Recorded information START
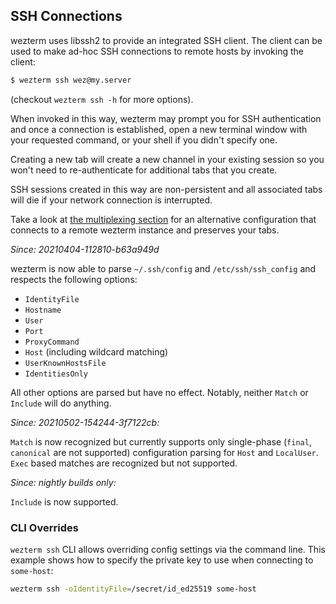 ## SSH Connections

wezterm uses libssh2 to provide an integrated SSH client.  The
client can be used to make ad-hoc SSH connections to remote hosts
by invoking the client:

```bash
$ wezterm ssh wez@my.server
```

(checkout `wezterm ssh -h` for more options).

When invoked in this way, wezterm may prompt you for SSH authentication
and once a connection is established, open a new terminal window with
your requested command, or your shell if you didn't specify one.

Creating a new tab will create a new channel in your existing session
so you won't need to re-authenticate for additional tabs that you
create.

SSH sessions created in this way are non-persistent and all associated
tabs will die if your network connection is interrupted.

Take a look at [the multiplexing section](multiplexing.html) for an
alternative configuration that connects to a remote wezterm instance
and preserves your tabs.

*Since: 20210404-112810-b63a949d*

wezterm is now able to parse `~/.ssh/config` and `/etc/ssh/ssh_config`
and respects the following options:

* `IdentityFile`
* `Hostname`
* `User`
* `Port`
* `ProxyCommand`
* `Host` (including wildcard matching)
* `UserKnownHostsFile`
* `IdentitiesOnly`

All other options are parsed but have no effect.  Notably, neither `Match` or
`Include` will do anything.

*Since: 20210502-154244-3f7122cb:*

`Match` is now recognized but currently supports only single-phase (`final`,
`canonical` are not supported) configuration parsing for `Host` and
`LocalUser`.  `Exec` based matches are recognized but not supported.

*Since: nightly builds only:*

`Include` is now supported.

### CLI Overrides

`wezterm ssh` CLI allows overriding config settings via the command line.  This
example shows how to specify the private key to use when connecting to
`some-host`:

```bash
wezterm ssh -oIdentityFile=/secret/id_ed25519 some-host
```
Recorded information END
What to produce
Transcribe the listing above verbatim. Omit the pictures.

Solution
 ## SSH Connections

wezterm uses libssh2 to provide an integrated SSH client.  The
client can be used to make ad-hoc SSH connections to remote hosts
by invoking the client:

```bash
$ wezterm ssh wez@my.server
```

(checkout `wezterm ssh -h` for more options).

When invoked in this way, wezterm may prompt you for SSH authentication
and once a connection is established, open a new terminal window with
your requested command, or your shell if you didn't specify one.

Creating a new tab will create a new channel in your existing session
so you won't need to re-authenticate for additional tabs that you
create.

SSH sessions created in this way are non-persistent and all associated
tabs will die if your network connection is interrupted.

Take a look at [the multiplexing section](multiplexing.html) for an
alternative configuration that connects to a remote wezterm instance
and preserves your tabs.

*Since: 20210404-112810-b63a949d*

wezterm is now able to parse `~/.ssh/config` and `/etc/ssh/ssh_config`
and respects the following options:

* `IdentityFile`
* `Hostname`
* `User`
* `Port`
* `ProxyCommand`
* `Host` (including wildcard matching)
* `UserKnownHostsFile`
* `IdentitiesOnly`

All other options are parsed but have no effect.  Notably, neither `Match` or
`Include` will do anything.

*Since: 20210502-154244-3f7122cb:*

`Match` is now recognized but currently supports only single-phase (`final`,
`canonical` are not supported) configuration parsing for `Host` and
`LocalUser`.  `Exec` based matches are recognized but not supported.

*Since: nightly builds only:*

`Include` is now supported.

### CLI Overrides

`wezterm ssh` CLI allows overriding config settings via the command line.  This
example shows how to specify the private key to use when connecting to
`some-host`:

```bash
wezterm ssh -oIdentityFile=/secret/id_ed25519 some-host
```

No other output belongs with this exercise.